Indeed, Beck's entire Wilmington production, which he relentlessly promoted as a selfless act of goodwill, looks increasingly cynical in its execution. It also looks increasingly profitable. For Beck, not the town.
We've always known Beck charged money for the Wilmington tickets. That's never been a secret. But the revelation late last week that such a large percentage of the ticket revenues did not go to charity raises the obvious question: Why did Fox News allow Beck to charge big bucks ($125) for tickets to the taping of his TV show? (And is that an option extended to other hosts?)
Let's recap what transpired in Wilmington late last year. In an effort to raise public awareness about the town and its unemployment struggles, Beck announced that he would visit Wilmington and shine a spotlight on the community. The host hoped that his legions of fans would descend on Wilmington for Beck's visit and (temporarily) boost the local economy.
When he announced his Wilmington plans, Beck also politicized his deeds by lying about how town, in a fit of Middle America self-determination, had shunned financial aid from Uncle Sam. Instead, residents turned to churches and neighbors in time of need, according to Beck. In truth, the federal government has pumped millions of dollars into Wilmington and the surrounding county in recent years. Just last week the government announced it was pouring nearly $3 million more into the community. (By comparison, Beck has donated $44,000.)
As part of Beck's whirlwind tour of the town back on December 15, he sold tickets to three separate events at the Murphy Theater, which he rented out.

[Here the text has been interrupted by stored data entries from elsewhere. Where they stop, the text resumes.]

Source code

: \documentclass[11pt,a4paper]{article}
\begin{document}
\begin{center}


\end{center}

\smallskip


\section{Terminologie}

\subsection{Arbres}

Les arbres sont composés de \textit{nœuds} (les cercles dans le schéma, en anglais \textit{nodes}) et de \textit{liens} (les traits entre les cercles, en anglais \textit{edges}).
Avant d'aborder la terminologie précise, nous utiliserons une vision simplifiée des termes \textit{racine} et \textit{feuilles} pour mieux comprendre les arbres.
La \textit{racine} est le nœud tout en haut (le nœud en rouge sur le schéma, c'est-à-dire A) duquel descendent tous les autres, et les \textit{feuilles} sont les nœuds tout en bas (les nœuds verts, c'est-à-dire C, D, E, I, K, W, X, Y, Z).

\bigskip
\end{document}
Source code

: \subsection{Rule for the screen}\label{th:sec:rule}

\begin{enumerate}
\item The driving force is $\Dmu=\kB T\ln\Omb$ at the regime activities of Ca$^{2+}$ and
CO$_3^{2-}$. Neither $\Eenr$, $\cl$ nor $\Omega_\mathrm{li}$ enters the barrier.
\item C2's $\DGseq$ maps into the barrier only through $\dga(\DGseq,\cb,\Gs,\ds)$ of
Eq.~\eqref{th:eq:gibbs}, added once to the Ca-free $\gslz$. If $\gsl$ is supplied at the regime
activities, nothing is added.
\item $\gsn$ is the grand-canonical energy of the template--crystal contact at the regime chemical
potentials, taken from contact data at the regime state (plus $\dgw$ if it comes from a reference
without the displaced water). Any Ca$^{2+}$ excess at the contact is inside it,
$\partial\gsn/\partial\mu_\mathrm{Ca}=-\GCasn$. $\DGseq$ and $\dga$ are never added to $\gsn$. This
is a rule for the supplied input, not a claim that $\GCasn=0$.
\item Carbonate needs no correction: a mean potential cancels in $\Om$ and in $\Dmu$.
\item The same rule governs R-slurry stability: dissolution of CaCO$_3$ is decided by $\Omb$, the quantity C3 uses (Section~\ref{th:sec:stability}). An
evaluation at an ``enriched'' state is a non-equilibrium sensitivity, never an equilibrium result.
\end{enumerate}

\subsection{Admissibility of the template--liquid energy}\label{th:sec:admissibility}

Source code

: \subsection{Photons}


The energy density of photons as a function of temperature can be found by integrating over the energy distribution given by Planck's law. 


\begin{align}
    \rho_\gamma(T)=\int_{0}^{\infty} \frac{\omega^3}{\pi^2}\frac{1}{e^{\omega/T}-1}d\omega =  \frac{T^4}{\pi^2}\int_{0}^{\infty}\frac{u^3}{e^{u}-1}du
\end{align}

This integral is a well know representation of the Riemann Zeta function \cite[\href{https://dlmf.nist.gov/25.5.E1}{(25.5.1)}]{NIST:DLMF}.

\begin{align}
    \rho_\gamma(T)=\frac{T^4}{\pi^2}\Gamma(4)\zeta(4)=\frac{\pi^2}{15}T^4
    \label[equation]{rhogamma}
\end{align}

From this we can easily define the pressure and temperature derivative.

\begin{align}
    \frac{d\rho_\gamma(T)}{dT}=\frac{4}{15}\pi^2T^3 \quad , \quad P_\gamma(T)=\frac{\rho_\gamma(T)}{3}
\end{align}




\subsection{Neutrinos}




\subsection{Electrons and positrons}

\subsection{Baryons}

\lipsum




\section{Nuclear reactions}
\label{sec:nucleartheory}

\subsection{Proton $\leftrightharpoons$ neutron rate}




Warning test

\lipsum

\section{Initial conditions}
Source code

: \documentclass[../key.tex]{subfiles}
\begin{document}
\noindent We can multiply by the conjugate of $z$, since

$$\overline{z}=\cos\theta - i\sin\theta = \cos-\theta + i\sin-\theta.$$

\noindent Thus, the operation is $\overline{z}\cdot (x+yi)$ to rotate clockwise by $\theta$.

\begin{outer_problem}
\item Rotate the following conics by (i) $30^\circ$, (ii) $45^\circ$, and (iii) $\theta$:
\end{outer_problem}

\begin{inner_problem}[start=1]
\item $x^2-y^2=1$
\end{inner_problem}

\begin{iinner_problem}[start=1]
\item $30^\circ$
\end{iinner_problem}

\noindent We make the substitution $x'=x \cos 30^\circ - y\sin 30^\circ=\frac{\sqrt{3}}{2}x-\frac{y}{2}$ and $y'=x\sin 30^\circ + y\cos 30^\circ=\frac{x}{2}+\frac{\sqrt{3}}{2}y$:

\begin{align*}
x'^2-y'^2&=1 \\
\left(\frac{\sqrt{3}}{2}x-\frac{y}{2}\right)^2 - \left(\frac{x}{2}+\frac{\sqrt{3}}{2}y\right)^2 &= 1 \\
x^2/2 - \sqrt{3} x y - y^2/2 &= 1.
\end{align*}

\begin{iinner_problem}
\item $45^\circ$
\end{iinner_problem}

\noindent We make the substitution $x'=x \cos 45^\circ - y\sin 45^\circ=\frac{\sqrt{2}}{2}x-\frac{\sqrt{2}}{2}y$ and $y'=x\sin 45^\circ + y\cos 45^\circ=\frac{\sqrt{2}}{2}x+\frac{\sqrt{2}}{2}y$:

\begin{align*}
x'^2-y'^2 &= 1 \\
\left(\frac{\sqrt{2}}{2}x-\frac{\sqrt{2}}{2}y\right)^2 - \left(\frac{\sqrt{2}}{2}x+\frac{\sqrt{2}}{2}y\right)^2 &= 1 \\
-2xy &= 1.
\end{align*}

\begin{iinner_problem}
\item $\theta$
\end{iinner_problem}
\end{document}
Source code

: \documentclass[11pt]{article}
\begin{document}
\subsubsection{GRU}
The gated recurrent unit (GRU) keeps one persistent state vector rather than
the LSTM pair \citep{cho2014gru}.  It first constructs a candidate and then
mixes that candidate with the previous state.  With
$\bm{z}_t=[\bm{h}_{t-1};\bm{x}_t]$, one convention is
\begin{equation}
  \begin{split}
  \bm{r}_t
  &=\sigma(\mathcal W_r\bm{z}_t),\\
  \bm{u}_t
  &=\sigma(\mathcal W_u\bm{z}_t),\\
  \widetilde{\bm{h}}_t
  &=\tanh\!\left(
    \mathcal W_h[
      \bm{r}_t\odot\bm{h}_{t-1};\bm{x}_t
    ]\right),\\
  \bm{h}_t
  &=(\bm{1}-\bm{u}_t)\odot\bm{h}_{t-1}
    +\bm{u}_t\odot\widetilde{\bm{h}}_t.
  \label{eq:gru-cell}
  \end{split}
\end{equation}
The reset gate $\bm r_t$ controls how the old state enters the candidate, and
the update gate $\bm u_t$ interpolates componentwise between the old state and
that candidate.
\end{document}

Fans were able to purchase $125 tickets to watch the taping of Beck's nationally syndicated radio show. Fans were able to purchase $125 tickets for the taping of Beck's Fox News program. And fans were able to purchase $125 tickets
to his one-man performance that evening, "America's First Christmas." Especially wealthy, or dedicated, Beck fans were even able to purchase VIP tickets to a breakfast meet-and-greet with the talker in Wilmington that day. (Those tickets sold for $500, not counting the $32 per-ticket service fee.)
Keep in mind that typically, television shows filmed before a live audience give away tickets. For free. The notion that a news (or even faux news) program like Glenn Beck would charge admission for the taping of a program is highly unusual. The idea that a show like that would charge $125 is just bizarre, and that Beck was doing that in a community suffering from sky-high unemployment was just jaw dropping.
At the time though, there were vague promises made by Beck's camp that the money raised from the ticket sales would go to help Wilmington charities busy trying to help those in need. If true, there at least seemed to be some sort of defense for the Broadway-style ticket prices.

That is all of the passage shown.